Ein Augur mag lachen, wenn er einen Augur sieht; aber die gläubige Menge muß die Orakelsprüche des Vogelflugs und der Eingeweide heiliger Opferthiere mit andächtigem Vertrauen empfangen.


„So ist’s, so wird es seyn, so ist’s von je gewesen:
In Rom, zu Schöppenstedt, im Lande der Chinesen.“

Das Volk fährt übel dabei; und doch ist’s ein mißlich Ding mit dem Reformiren. Wer alte Vorurtheile wegzuräumen, alten Mißbrauch abzustellen sucht, ist sicher, sich den Haß Derer zuzuziehen, welche von Vorurtheil und Mißbrauch Vortheil ziehen; aber sehr ungewiß, sich die Liebe Derer zu gewinnen, welchen er nützt. Die Menschen sind fast Alles, was sie sind, durch Gewohnheit. Die Macht derselben widersteht jeder andern, wird von keiner besiegt, bleibt aber gemeinlich Siegerin gegen alle. Vergeblich apellirt der Reformator an Vernunft, Religion, Moral und Gewissen. Er vergißt, daß Vernunft, Moral, Gewissen und Religion des Haufens selbst nichts anders sind, als – eine Gewohnheit!

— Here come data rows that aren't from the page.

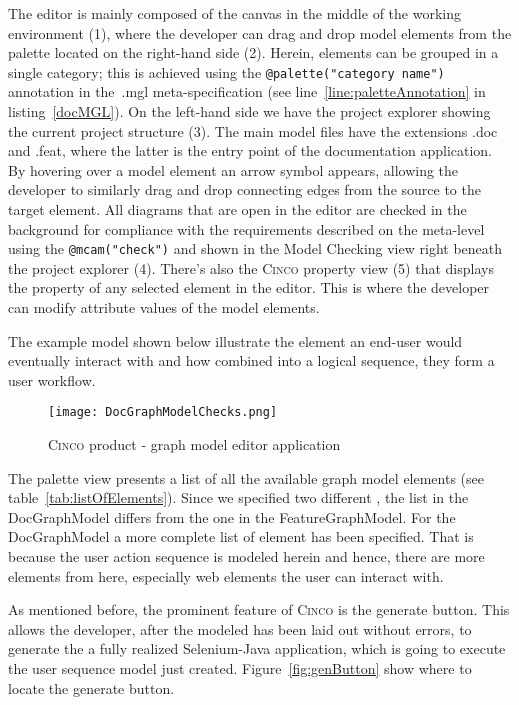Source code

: The editor is mainly composed of the canvas in the middle of the working environment (1), where the developer can drag and drop model elements from the palette located on the right-hand side (2). Herein, elements can be grouped in a single category; this is achieved using the \lstinline[language=MGL]{@palette("category name")} annotation in the~.mgl meta-specification (see line~\ref{line:paletteAnnotation} in listing~\ref{docMGL}). On the left-hand side we have the project explorer showing the current project structure (3). The main model files have the extensions .doc and .feat, where the latter is the entry point of the documentation application. By hovering over a model element an arrow symbol appears, allowing the developer to similarly drag and drop connecting edges from the source to the target element. All diagrams that are open in the editor are checked in the background for compliance with the requirements described on the meta-level using the \lstinline[language=MGL]{@mcam("check")} and shown in the Model Checking view right beneath the project explorer (4). There's also the \textsc{Cinco} property view (5) that displays the property of any selected element in the editor. This is where the developer can modify attribute values of the model elements.

The example model shown below illustrate the element an end-user would eventually interact with and how combined into a logical sequence, they form a user workflow. 

\begin{figure}[H]
    \centering
    \texttt{[image: DocGraphModelChecks.png]}
    \caption{\textsc{Cinco} product - graph model editor application}\label{fig:graphDSL}
\end{figure}

The palette view presents a list of all the available graph model elements (see table~\ref{tab:listOfElements}). Since we specified two different , the list in the DocGraphModel differs from the one in the FeatureGraphModel. For the DocGraphModel a more complete list of element has been specified. That is because the user action sequence is modeled herein and hence, there are more elements from here, especially web elements the user can interact with.

As mentioned before, the prominent feature of \textsc{Cinco} is the generate button. This allows the developer, after the modeled has been laid out without errors, to generate the a fully realized Selenium-Java application, which is going to execute the user sequence model just created. Figure~\ref{fig:genButton} show where to locate the generate button.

Ohne dieses Gängelband, an welchem man die Völker zu gehen gelehrt hat, stolpern sie anfänglich, straucheln sie, und thun sich wehe; kein Wunder, wenn sie dem Reformator thun, wie die Kinder der Mutter, welche nach derselben schlagen, wenn sie ihnen das Gängelband abnimmt.


Schon zwei Jahrhunderte hatten die Britten einen politischen und Handelsverkehr mit Indien unterhalten, und ihre Macht hatte sich allmählich bis zur unmittelbaren Herrschaft über 100 Millionen, ihr Einfluß auf die entferntesten Theile des ganzen Orients ausgedehnt. Die Ersetzung einer asiatischen durch eine europäische, einer mohamedanischen durch eine christliche Regierung hätte, in dem gewöhnlichen Gang der Dinge, den überwundenen Völkern schon längst die Vortheile einer höhern Cultur bringen müssen, wären nicht die Bemühungen der Eroberer, welche eine kleinliche Krämerpolitik inspirirte, zu jener Zeit geflissentlich darauf gerichtet gewesen, Alles im alten Zustande zu lassen und jeden Gedanken an eine Aenderung der bestehenden Ordnung auszuschließen. Zu diesem Endzwecke wurde der Verkehr zwischen Europäern und Eingebornen auf die möglichst engen Gränzen beschränkt.

Empfohlene Zitierweise:
Joseph Meyer: Meyer’s Universum, oder Abbildung und Beschreibung des Sehenswerthesten und Merkwürdigsten der Natur und Kunst auf der ganzen Erde. Fünfter Band. Bibliographisches Institut, Hildburghausen, Amsterdam, Paris, Philadelphia 1838, Seite 189. Digitale Volltext-Ausgabe bei Wikisource, URL: https://de.wikisource.org/w/index.php?title=Seite:Meyers_Universum_5._Band_1838.djvu/197&oldid=- (Version vom 6.9.2024)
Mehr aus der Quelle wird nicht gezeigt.